* **Assigned task**
Each entry must be returned exactly. None may be omitted.

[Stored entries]
*-*-*
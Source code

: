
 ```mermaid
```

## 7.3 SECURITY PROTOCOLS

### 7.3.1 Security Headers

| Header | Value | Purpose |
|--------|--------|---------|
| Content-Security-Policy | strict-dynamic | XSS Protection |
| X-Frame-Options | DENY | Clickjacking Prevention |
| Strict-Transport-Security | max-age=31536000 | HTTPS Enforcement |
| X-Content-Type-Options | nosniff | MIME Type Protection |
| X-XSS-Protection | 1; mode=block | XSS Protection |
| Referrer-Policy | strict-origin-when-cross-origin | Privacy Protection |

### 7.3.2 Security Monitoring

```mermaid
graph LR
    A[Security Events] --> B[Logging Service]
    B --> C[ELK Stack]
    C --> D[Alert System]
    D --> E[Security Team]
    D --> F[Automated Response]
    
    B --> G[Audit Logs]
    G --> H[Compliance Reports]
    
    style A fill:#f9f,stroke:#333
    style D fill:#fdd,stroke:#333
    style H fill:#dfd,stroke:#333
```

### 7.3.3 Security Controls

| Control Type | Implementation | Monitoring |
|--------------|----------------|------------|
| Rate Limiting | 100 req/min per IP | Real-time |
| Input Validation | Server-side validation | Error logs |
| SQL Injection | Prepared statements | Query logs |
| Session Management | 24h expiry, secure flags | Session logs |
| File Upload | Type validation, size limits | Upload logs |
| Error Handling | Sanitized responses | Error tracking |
*-*-*
* **Result of the task**
Source code

:
 ```mermaid
```

## 7.3 SECURITY PROTOCOLS

### 7.3.1 Security Headers

| Header | Value | Purpose |
|--------|--------|---------|
| Content-Security-Policy | strict-dynamic | XSS Protection |
| X-Frame-Options | DENY | Clickjacking Prevention |
| Strict-Transport-Security | max-age=31536000 | HTTPS Enforcement |
| X-Content-Type-Options | nosniff | MIME Type Protection |
| X-XSS-Protection | 1; mode=block | XSS Protection |
| Referrer-Policy | strict-origin-when-cross-origin | Privacy Protection |

### 7.3.2 Security Monitoring

```mermaid
graph LR
    A[Security Events] --> B[Logging Service]
    B --> C[ELK Stack]
    C --> D[Alert System]
    D --> E[Security Team]
    D --> F[Automated Response]
    
    B --> G[Audit Logs]
    G --> H[Compliance Reports]
    
    style A fill:#f9f,stroke:#333
    style D fill:#fdd,stroke:#333
    style H fill:#dfd,stroke:#333
```

### 7.3.3 Security Controls

| Control Type | Implementation | Monitoring |
|--------------|----------------|------------|
| Rate Limiting | 100 req/min per IP | Real-time |
| Input Validation | Server-side validation | Error logs |
| SQL Injection | Prepared statements | Query logs |
| Session Management | 24h expiry, secure flags | Session logs |
| File Upload | Type validation, size limits | Upload logs |
| Error Handling | Sanitized responses | Error tracking |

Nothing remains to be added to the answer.